§ **Exercise aim**
What lines of the material below hold the string "tabular"? Copy them out.

§ **Source records**

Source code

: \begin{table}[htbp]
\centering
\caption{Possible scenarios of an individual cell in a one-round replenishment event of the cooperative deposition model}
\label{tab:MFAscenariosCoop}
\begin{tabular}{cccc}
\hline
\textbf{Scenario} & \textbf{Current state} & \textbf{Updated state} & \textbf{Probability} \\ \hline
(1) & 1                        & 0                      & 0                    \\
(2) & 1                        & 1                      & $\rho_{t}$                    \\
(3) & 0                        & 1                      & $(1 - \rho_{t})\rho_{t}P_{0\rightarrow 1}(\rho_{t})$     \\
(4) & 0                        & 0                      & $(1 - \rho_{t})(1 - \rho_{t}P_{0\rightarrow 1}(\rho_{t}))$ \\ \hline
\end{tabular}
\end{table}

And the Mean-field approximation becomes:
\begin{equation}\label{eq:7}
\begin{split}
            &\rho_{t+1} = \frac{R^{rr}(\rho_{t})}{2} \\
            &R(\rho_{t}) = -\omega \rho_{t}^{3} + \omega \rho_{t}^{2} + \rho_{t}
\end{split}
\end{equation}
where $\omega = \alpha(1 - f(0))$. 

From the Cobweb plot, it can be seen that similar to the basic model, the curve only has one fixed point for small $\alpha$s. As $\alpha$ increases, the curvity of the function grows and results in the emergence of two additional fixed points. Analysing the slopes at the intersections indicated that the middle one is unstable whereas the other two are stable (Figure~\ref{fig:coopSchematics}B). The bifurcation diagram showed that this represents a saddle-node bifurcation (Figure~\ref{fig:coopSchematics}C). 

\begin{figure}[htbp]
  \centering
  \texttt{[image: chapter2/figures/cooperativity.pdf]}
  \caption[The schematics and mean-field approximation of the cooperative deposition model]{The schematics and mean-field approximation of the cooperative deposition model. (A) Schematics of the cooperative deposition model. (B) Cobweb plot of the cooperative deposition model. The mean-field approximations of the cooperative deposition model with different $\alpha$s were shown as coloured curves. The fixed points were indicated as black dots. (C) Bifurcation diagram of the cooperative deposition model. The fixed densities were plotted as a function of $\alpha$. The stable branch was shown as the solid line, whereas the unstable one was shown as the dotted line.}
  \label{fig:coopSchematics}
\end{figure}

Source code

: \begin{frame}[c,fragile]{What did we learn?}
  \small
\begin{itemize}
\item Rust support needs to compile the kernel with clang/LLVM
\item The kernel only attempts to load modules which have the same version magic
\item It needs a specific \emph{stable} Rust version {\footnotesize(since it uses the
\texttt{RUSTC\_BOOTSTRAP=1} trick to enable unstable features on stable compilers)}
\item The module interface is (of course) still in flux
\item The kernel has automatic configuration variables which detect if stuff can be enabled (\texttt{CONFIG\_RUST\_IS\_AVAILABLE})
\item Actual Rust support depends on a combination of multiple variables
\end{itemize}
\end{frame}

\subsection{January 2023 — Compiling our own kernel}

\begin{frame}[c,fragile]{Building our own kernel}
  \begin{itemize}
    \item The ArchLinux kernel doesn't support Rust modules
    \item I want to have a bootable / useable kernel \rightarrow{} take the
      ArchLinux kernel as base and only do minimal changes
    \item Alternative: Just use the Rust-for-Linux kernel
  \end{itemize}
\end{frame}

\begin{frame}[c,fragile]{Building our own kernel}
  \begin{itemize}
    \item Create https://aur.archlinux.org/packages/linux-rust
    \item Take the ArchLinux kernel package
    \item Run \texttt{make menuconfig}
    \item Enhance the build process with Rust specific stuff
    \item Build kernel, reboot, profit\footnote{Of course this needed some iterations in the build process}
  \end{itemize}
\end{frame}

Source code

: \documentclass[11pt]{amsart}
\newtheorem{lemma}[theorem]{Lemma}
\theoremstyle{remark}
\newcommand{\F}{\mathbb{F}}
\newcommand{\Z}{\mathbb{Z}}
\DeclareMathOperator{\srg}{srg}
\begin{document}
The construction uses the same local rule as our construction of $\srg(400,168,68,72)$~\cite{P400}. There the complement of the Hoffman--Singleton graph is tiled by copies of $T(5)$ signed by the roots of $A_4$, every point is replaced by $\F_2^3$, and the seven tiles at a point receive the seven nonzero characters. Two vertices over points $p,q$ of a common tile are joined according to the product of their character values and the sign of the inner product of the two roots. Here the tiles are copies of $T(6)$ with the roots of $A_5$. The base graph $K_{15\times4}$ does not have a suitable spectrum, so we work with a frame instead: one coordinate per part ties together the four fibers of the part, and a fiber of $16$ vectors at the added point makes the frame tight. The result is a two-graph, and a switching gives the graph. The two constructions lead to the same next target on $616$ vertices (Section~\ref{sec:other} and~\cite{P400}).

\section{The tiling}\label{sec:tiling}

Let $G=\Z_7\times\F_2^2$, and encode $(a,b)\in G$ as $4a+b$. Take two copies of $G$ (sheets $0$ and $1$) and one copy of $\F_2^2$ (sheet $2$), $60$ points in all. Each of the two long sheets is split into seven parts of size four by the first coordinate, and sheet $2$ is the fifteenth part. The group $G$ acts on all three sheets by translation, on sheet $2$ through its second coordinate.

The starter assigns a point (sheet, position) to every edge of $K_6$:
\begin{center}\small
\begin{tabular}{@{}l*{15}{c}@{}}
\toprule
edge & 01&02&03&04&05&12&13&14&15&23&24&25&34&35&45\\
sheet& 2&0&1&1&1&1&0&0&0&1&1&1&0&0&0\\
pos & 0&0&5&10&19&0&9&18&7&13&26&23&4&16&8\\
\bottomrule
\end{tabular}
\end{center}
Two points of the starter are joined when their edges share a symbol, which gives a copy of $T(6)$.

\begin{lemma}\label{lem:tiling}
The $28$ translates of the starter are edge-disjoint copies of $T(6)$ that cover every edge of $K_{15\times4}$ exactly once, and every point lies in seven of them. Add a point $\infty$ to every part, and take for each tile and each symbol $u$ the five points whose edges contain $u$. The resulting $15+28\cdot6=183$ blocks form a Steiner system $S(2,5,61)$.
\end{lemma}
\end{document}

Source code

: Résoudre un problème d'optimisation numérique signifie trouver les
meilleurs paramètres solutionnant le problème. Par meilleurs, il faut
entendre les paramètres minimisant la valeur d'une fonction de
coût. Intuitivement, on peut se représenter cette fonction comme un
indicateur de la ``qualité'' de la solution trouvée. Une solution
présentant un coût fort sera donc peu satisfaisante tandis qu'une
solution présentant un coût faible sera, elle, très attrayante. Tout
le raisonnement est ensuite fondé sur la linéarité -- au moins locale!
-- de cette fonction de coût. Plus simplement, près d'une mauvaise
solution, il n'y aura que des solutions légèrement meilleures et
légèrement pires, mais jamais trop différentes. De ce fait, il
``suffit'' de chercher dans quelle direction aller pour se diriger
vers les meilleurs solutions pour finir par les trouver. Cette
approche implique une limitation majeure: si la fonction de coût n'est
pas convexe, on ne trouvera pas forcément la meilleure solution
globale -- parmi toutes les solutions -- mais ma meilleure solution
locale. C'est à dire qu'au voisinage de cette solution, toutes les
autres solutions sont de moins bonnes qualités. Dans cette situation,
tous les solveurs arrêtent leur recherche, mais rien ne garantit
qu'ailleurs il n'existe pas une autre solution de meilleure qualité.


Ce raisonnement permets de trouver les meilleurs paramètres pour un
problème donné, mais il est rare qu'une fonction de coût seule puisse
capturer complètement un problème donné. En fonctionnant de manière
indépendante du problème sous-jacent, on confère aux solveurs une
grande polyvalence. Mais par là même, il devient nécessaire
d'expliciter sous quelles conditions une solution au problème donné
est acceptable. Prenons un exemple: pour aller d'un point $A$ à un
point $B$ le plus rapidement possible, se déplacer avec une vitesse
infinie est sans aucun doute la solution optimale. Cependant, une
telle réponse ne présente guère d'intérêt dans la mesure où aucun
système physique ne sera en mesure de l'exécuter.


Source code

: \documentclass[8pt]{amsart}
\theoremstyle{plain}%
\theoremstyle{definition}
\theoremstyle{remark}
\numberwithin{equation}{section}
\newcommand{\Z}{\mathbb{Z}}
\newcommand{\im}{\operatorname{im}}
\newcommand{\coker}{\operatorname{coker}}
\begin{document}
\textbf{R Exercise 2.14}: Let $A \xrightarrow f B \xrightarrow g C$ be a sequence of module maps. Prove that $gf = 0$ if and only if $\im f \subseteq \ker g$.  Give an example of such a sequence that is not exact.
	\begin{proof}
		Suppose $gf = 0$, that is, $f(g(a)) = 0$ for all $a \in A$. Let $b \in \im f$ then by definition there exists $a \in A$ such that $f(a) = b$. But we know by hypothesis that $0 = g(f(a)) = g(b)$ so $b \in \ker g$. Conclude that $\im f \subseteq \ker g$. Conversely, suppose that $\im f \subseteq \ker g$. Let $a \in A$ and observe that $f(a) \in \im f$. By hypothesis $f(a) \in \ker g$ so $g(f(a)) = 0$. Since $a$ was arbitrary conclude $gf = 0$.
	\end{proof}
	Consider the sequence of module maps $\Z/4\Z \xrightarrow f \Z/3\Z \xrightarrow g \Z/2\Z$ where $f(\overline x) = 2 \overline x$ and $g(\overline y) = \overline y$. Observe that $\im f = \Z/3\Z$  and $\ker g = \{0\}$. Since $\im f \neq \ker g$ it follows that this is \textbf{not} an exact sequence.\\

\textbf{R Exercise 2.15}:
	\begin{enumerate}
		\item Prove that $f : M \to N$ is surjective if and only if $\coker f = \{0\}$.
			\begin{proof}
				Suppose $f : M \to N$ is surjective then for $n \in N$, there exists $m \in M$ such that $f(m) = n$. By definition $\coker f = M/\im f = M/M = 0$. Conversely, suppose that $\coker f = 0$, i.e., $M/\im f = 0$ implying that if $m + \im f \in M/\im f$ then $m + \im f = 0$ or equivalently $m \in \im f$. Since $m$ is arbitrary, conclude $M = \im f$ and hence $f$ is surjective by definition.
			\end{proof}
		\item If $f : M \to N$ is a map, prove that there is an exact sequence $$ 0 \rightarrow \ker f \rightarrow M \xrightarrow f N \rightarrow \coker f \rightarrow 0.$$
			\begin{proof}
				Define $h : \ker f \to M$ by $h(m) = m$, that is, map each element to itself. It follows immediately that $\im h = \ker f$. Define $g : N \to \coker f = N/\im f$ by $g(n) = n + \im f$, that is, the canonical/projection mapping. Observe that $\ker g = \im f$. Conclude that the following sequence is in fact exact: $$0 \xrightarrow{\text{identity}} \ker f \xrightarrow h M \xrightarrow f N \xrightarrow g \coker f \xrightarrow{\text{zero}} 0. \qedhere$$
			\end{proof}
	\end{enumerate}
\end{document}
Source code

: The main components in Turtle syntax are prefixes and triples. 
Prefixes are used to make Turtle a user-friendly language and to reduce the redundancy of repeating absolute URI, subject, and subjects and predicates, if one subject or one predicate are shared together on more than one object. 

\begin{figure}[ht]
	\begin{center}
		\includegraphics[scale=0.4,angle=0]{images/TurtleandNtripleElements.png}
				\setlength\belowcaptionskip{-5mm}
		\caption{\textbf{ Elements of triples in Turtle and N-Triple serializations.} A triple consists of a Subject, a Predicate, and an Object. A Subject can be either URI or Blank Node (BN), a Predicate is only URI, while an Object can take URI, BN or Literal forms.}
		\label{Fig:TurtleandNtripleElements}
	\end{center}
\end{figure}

§ **Response box**
\begin{tabular}{cccc}
\end{tabular}
\begin{tabular}{@{}l*{15}{c}@{}}
\end{tabular}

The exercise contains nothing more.